Before you can start analyzing your data, you have to load the data from a data source. You can store your data in many different data sources. This reference notebook shows you how to load and integrate data in a notebook from the following data sources:
-  Object Storage
-  dashDB
-  Cloudant

The notebook sample code shows you how to load data into a notebook by using Python and the PySpark stack. You can copy and paste these code snippets into the notebook you are developing. 

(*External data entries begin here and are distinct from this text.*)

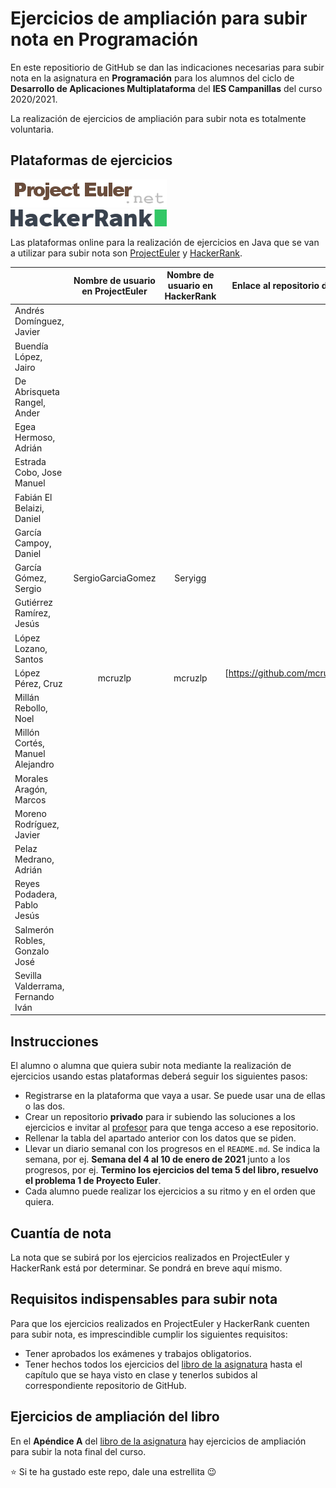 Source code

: # Ejercicios de ampliación para subir nota en Programación

En este repositiorio de GitHub se dan las indicaciones necesarias para subir nota en la asignatura en **Programación** para los alumnos del ciclo de **Desarrollo de Aplicaciones Multiplataforma** del **IES Campanillas** del curso 2020/2021.

La realización de ejercicios de ampliación para subir nota es totalmente voluntaria.

## Plataformas de ejercicios

<img src="projecteuler.png">
<br>
<img src="hackerrank.png" width="250px">

Las plataformas online para la realización de ejercicios en Java que se van a utilizar para subir nota son [ProjectEuler](https://projecteuler.net/) y [HackerRank](https://www.hackerrank.com/).

|                                 | Nombre de usuario en ProjectEuler | Nombre de usuario en HackerRank | Enlace al repositorio de GitHub con los ejercicios |
| :------------------------------ | :------------------------------:  | :---------------------------:   | :-----------------------------------------------:  |
|  Andrés Domínguez, Javier       |                                   |                                 |                     []()                           |
|  Buendía López, Jairo           |                                   |                                 |                     []()                           |
|  De Abrisqueta Rangel, Ander    |                                   |                                 |                     []()                           |
|  Egea Hermoso, Adrián           |                                   |                                 |                     []()                           |
|  Estrada Cobo, Jose Manuel      |                                   |                                 |                     []()                           |
|  Fabián El Belaizi, Daniel      |                                   |                                 |                     []()                           |
|  García Campoy, Daniel          |                                   |                                 |                     []()                           |
|  García Gómez, Sergio           |             SergioGarciaGomez     |            Seryigg              |                     []()                           |
|  Gutiérrez Ramírez, Jesús       |                                   |                                 |                     []()                           |
|  López Lozano, Santos           |                                   |                                 |                     []()                           |
|  López Pérez, Cruz              |              mcruzlp              |             mcruzlp             |                     [https://github.com/mcruzlp/ejercicios_ampliacion.git]()                           |
|  Millán Rebollo, Noel           |                                   |                                 |                     []()                           |
|  Millón Cortés, Manuel Alejandro|                                   |                                 |                     []()                           |
|  Morales Aragón, Marcos         |                                   |                                 |                     []()                           |
|  Moreno Rodríguez, Javier       |                                   |                                 |                     []()                           |
|  Pelaz Medrano, Adrián          |                                   |                                 |                     []()                           |
|  Reyes Podadera, Pablo Jesús    |                                   |                                 |                     []()                           |
|  Salmerón Robles, Gonzalo José  |                                   |                                 |                     []()                           |
|  Sevilla Valderrama, Fernando Iván|                                   |                                 |                     []()                           |    Sicilia Pérez, Francisco Javier   |                                   |                                 |                     []()                           |

## Instrucciones

El alumno o alumna que quiera subir nota mediante la realización de ejercicios usando estas plataformas deberá seguir los siguientes pasos:

* Registrarse en la plataforma que vaya a usar. Se puede usar una de ellas o las dos.
* Crear un repositorio **privado** para ir subiendo las soluciones a los ejercicios e invitar al [profesor](https://github.com/LuisJoseSanchez) para que tenga acceso a ese repositorio.
* Rellenar la tabla del apartado anterior con los datos que se piden.
* Llevar un diario semanal con los progresos en el `README.md`. Se indica la semana, por ej. **Semana del 4 al 10 de enero de 2021** junto a los progresos, por ej. **Termino los ejercicios del tema 5 del libro, resuelvo el problema 1 de Proyecto Euler**.
* Cada alumno puede realizar los ejercicios a su ritmo y en el orden que quiera.

## Cuantía de nota

La nota que se subirá por los ejercicios realizados en ProjectEuler y HackerRank está por determinar. Se pondrá en breve aquí mismo.

## Requisitos indispensables para subir nota

Para que los ejercicios realizados en ProjectEuler y HackerRank cuenten para subir nota, es imprescindible cumplir los siguientes requisitos:

* Tener aprobados los exámenes y trabajos obligatorios.
* Tener hechos todos los ejercicios del [libro de la asignatura](https://leanpub.com/aprendejava/) hasta el capítulo que se haya visto en clase y tenerlos subidos al correspondiente repositorio de GitHub. 

## Ejercicios de ampliación del libro

En el **Apéndice A** del [libro de la asignatura](https://leanpub.com/aprendejava/) hay ejercicios de ampliación para subir la nota final del curso.

:star: Si te ha gustado este repo, dale una estrellita :wink:
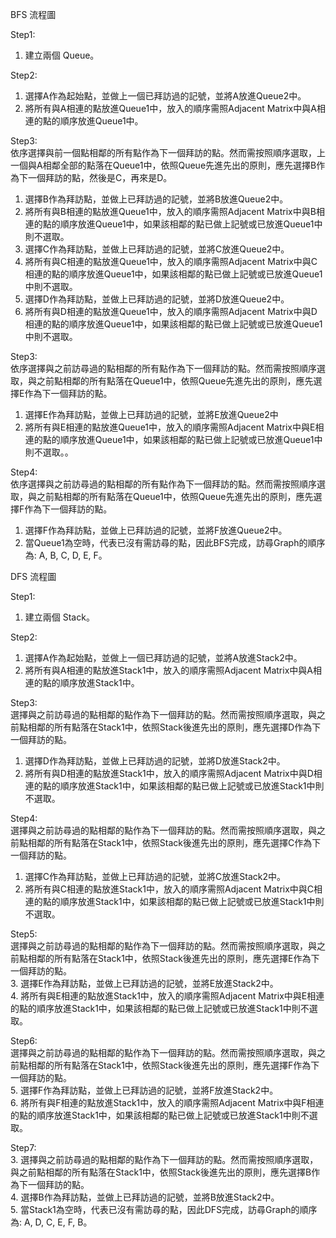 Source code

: BFS 流程圖  
  
Step1:   
1.	建立兩個 Queue。
  
Step2:   
1.	選擇A作為起始點，並做上一個已拜訪過的記號，並將A放進Queue2中。
2.	將所有與A相連的點放進Queue1中，放入的順序需照Adjacent Matrix中與A相連的點的順序放進Queue1中。
  
Step3:   
依序選擇與前一個點相鄰的所有點作為下一個拜訪的點。然而需按照順序選取，上一個與A相鄰全部的點落在Queue1中，依照Queue先進先出的原則，應先選擇B作為下一個拜訪的點，然後是C，再來是D。  
1.	選擇B作為拜訪點，並做上已拜訪過的記號，並將B放進Queue2中。
2.	將所有與B相連的點放進Queue1中，放入的順序需照Adjacent Matrix中與B相連的點的順序放進Queue1中，如果該相鄰的點已做上記號或已放進Queue1中則不選取。
3.	選擇C作為拜訪點，並做上已拜訪過的記號，並將C放進Queue2中。
4.	將所有與C相連的點放進Queue1中，放入的順序需照Adjacent Matrix中與C相連的點的順序放進Queue1中，如果該相鄰的點已做上記號或已放進Queue1中則不選取。
5.	選擇D作為拜訪點，並做上已拜訪過的記號，並將D放進Queue2中。
6.	將所有與D相連的點放進Queue1中，放入的順序需照Adjacent Matrix中與D相連的點的順序放進Queue1中，如果該相鄰的點已做上記號或已放進Queue1中則不選取。
  
Step3:   
依序選擇與之前訪尋過的點相鄰的所有點作為下一個拜訪的點。然而需按照順序選取，與之前點相鄰的所有點落在Queue1中，依照Queue先進先出的原則，應先選擇E作為下一個拜訪的點。
1.	選擇E作為拜訪點，並做上已拜訪過的記號，並將E放進Queue2中
2.	將所有與E相連的點放進Queue1中，放入的順序需照Adjacent Matrix中與E相連的點的順序放進Queue1中，如果該相鄰的點已做上記號或已放進Queue1中則不選取。。
   
Step4:   
依序選擇與之前訪尋過的點相鄰的所有點作為下一個拜訪的點。然而需按照順序選取，與之前點相鄰的所有點落在Queue1中，依照Queue先進先出的原則，應先選擇F作為下一個拜訪的點。
1.	選擇F作為拜訪點，並做上已拜訪過的記號，並將F放進Queue2中。
2.	當Queue1為空時，代表已沒有需訪尋的點，因此BFS完成，訪尋Graph的順序為: A, B, C, D, E, F。
  
  
DFS 流程圖  
  
Step1:   
1.	建立兩個 Stack。
   
Step2:   
1.	選擇A作為起始點，並做上一個已拜訪過的記號，並將A放進Stack2中。
2.	將所有與A相連的點放進Stack1中，放入的順序需照Adjacent Matrix中與A相連的點的順序放進Stack1中。
  
Step3:   
選擇與之前訪尋過的點相鄰的點作為下一個拜訪的點。然而需按照順序選取，與之前點相鄰的所有點落在Stack1中，依照Stack後進先出的原則，應先選擇D作為下一個拜訪的點。  
1.	選擇D作為拜訪點，並做上已拜訪過的記號，並將D放進Stack2中。  
2.	將所有與D相連的點放進Stack1中，放入的順序需照Adjacent Matrix中與D相連的點的順序放進Stack1中，如果該相鄰的點已做上記號或已放進Stack1中則不選取。  
  
Step4:   
選擇與之前訪尋過的點相鄰的點作為下一個拜訪的點。然而需按照順序選取，與之前點相鄰的所有點落在Stack1中，依照Stack後進先出的原則，應先選擇C作為下一個拜訪的點。
1.	選擇C作為拜訪點，並做上已拜訪過的記號，並將C放進Stack2中。  
2.	將所有與C相連的點放進Stack1中，放入的順序需照Adjacent Matrix中與C相連的點的順序放進Stack1中，如果該相鄰的點已做上記號或已放進Stack1中則不選取。  
  
Step5:   
選擇與之前訪尋過的點相鄰的點作為下一個拜訪的點。然而需按照順序選取，與之前點相鄰的所有點落在Stack1中，依照Stack後進先出的原則，應先選擇E作為下一個拜訪的點。  
3.	選擇E作為拜訪點，並做上已拜訪過的記號，並將E放進Stack2中。  
4.	將所有與E相連的點放進Stack1中，放入的順序需照Adjacent Matrix中與E相連的點的順序放進Stack1中，如果該相鄰的點已做上記號或已放進Stack1中則不選取。  
  
Step6:   
選擇與之前訪尋過的點相鄰的點作為下一個拜訪的點。然而需按照順序選取，與之前點相鄰的所有點落在Stack1中，依照Stack後進先出的原則，應先選擇F作為下一個拜訪的點。  
5.	選擇F作為拜訪點，並做上已拜訪過的記號，並將F放進Stack2中。  
6.	將所有與F相連的點放進Stack1中，放入的順序需照Adjacent Matrix中與F相連的點的順序放進Stack1中，如果該相鄰的點已做上記號或已放進Stack1中則不選取。  
  
Step7:   
3.	選擇與之前訪尋過的點相鄰的點作為下一個拜訪的點。然而需按照順序選取，與之前點相鄰的所有點落在Stack1中，依照Stack後進先出的原則，應先選擇B作為下一個拜訪的點。  
4.	選擇B作為拜訪點，並做上已拜訪過的記號，並將B放進Stack2中。  
5.	當Stack1為空時，代表已沒有需訪尋的點，因此DFS完成，訪尋Graph的順序為: A, D, C, E, F, B。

This notebook runs on Python 2 with Spark 1.6.

## Table of contents

- [Load data from Object Storage](#osv3)
  - [Load data by using Python](#osv3_python)
  - [Load data by using PySpark](#osv3_pyspark)
- [Load data from dashDB](#dashdb)
  - [Load data by using PySpark](#dashdb_pyspark)
- [Load data from a Cloudant database](#cloudant)
  - [Load data by using Python](#cloudant_python)
  - [Load data by using PySpark](#cloudant_pyspark)
- [Summary](#summary)

<a id="osv3"></a>
## Load data from Object Storage
IBM® Object Storage for Bluemix® provides provides you with access to a fully provisioned Swift Object Storage account to manage your data. Object Storage uses OpenStack Identity (Keystone) for authentication and can be accessed directly by using [OpenStack Object Storage (Swift) API v3](http://developer.openstack.org/api-ref-identity-v3.html#credentials-v3). 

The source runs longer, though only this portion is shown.